- 1024 Okunma
- 1 Yorum
- 0 Beğeni
Dejavu.. Sêjavu..
"İçeri girmeli miyim?" diye düşündü adam. Kapıdaydı.. Bir elinde anahtar diğerinde ise bir poşet vardı..İş dönüşü, kapıyla her kucaklaştığında içini anahtarı çevirip çevirmeme tereddütü kaplardı.. Dağılsın içindeki sis be adam.. İçerdeyim seni bekliyorum. Kendime katlanmam için sen olmalısın yanımda. Biliyordu adam.. Daha ilk adımında sağanak bir yalnızlığa uğrayacağını, seziyordu .. Bugün yılbaşıydı üstelik..Hadisene! "Biri aşağı iniyor sanırım.." Yukardan ayak sesleri geliyordu.. Yaklaşıyordu.. Şimdi tam arkasında olmalıydı ses.. Dönüp bakmadı.. Kafası önünde, eğik.. Poşet ve anahtar.. Sonra içini akıl öncesi bir dürtü kapladı.. Hani bir yerde, kafede mesela, istasyonda mesela, sokakta mesela biriyle istem dışı göz göze gelirsiniz ve sanki ikinci kez bakmazsanız ölecekmişsiniz gibi hissedersiniz ya.. Dönüp baktı.. Adamın üstünde pijamaları, merdivenlerden aşağı iniyordu.. Ağır ağır.. Sendeleniyordu.. Sarhoş muydu yoksa? Adamın sağ kolundan birkaç saniye aralıklarla kan damlıyordu.. Ürktü.. Kapıdaydı.. Kararsızdı.. Kararlıydı.. Acizdi.. Zayıftı.. İçerdeydi.. Elindeki poşeti salondaki kanepenin üstüne bıraktı.. Uzun siyah paltosunu ve yeşil atkısını bir daha giymeyecekmiş gibi salonun ortasına fırlattı.. Yatak odasına gidip pijamalarını giydi.. Adamın yatak odası evin doğusundaydı ve tıpkı ülkenin doğusu gibi güneş oradan doğduğu halde karanlıktı.. Yalancı fenerler karanlığı derinleştirmekten başka ne işe yarardı ki?

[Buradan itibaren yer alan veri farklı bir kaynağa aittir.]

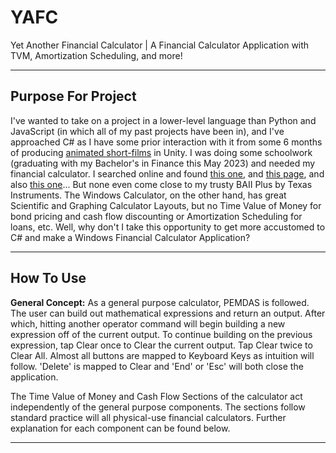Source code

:# YAFC

Yet Another Financial Calculator | A Financial Calculator Application with TVM, Amortization Scheduling, and more!

---
<h2>Purpose For Project</h2>
I've wanted to take on a project in a lower-level language than Python and JavaScript (in which all of my past projects have been in), and I've approached C# as I have some prior interaction with it from some 6 months of producing <a href="https://twitter.com/NoHolidayMMS" target="_blank" rel="noopener noreferrer">animated short-films</a> in Unity. I was doing some schoolwork (graduating with my Bachelor's in Finance this May 2023) and needed my financial calculator. I searched online and found <a href="https://www.calculator.net/finance-calculator.html" target="_blank" rel="noopener noreferrer">this one</a>, and <a href="https://www.bankrate.com/calculators/" target="_blank" rel="noopener noreferrer">this page</a>, and also <a href="https://www.gigacalculator.com/calculators/time-value-of-money-calculator.php" target="_blank" rel="noopener noreferrer">this one</a>... But none even come close to my trusty BAII Plus by Texas Instruments. The Windows Calculator, on the other hand, has great Scientific and Graphing Calculator Layouts, but no Time Value of Money for bond pricing and cash flow discounting or Amortization Scheduling for loans, etc. Well, why don't I take this opportunity to get more accustomed to C# and make a Windows Financial Calculator Application?

---
<h2>How To Use</h2>
<p><strong>General Concept:</strong> As a general purpose calculator, PEMDAS is followed. The user can build out mathematical expressions and return an output. After which, hitting another operator command will begin building a new expression off of the current output. To continue building on the previous expression, tap Clear once to Clear the current output. Tap Clear twice to Clear All. Almost all buttons are mapped to Keyboard Keys as intuition will follow. 'Delete' is mapped to Clear and 'End' or 'Esc' will both close the application.</p>

<p>The Time Value of Money and Cash Flow Sections of the calculator act independently of the general purpose components. The sections follow standard practice will all physical-use financial calculators. Further explanation for each component can be found below.</p>

---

Mutfaktan bir bardak ve tirbişon alıp salona döndü.. Poşetten bir şişe şarap çıkardı.. Açtı.. Bir tek damlasını bile dökmemeye özen göstererek bardağına boşalttı şarabı.. "Şişelenmiş şiir.." Ne de güzel söylemiş filozof.. Nihayet içmeye başladı.. Oh beee! İçeceksin tabi.. İçeceksin ki ben çoğalabileyim.. "Dışarısı nasıl acaba? İnsanlar yine tuhaf hazırlıklar yapmış mıdır yeni yılı karşılamak için?" Pencereye doğru yürüdü.. Bir-İki-Üç.. Çocukluğunda ne çok inanırdı Noel Baba’ya.. Bardağını fondip yaptı.. Pencereyi açıp sonra iki nefes borç aldı sokaktan.. "Sokaklar.. Şehrin damarları.. Gidecek bir yeri olmayan biri için yollar hiçbir yere gitmiyor." Üç-İki-Bir.. Bardağına biraz daha şarap boşaltıp koltuğuna oturdu adam.. Sehpanın üstünde önceki akşam yazdığı şiirden bir parça vardı.. Aldı.. Sessizce okudu..
Ey yalnızlık,
şairsem/
bunu sana borçluyum
değilsem/
bana bir şair borçlusun..
(Dün /akşam/ 2006)
" Bir memur maaşı kadar bile aklım yok benim!" Kendine kızdığında bu cümleyi mırıldanır, gülerdi adam.. Gülmedi.. Yılbaşı.. Önceki yılbaşında, yine evde, yine yalnız, yine içkiliyken intihara kalkışmıştı.. Nasıldı, dur bakayım? İçti.. İçtii.. İçtiii... İçtiiii.... Sızmak üzereyken mutfağa gitti.. Tüpü açtı ve olduğu yere yattı .. Sızdı.. Gaz ağır ağır kaplamaya başladı odayı.. Sabah kalktı.. "Öldüm mü? Yoooo, yaşıyorum.. Allah belanı versin Halil.. Şu kapıcı yok mu, Ah ah..!" O gün kapıcıya eve yeni bir tüp getirip bağlamasını söylemişti.. Kendisi evde değilken kapıcının karısı gelir evi derler toparlardı.. Bu yüzden anahtarın yedeğini Halil’e vermişti.. O kış akşamı mutfakta fayansların üstünde uyumuştu adam.. Soğuk aldı.. Bir hafta yatak döşek yattı.. Az kalsın ölüyordu Allah korusun.. "Kısmet yeni yılbaşınaymış"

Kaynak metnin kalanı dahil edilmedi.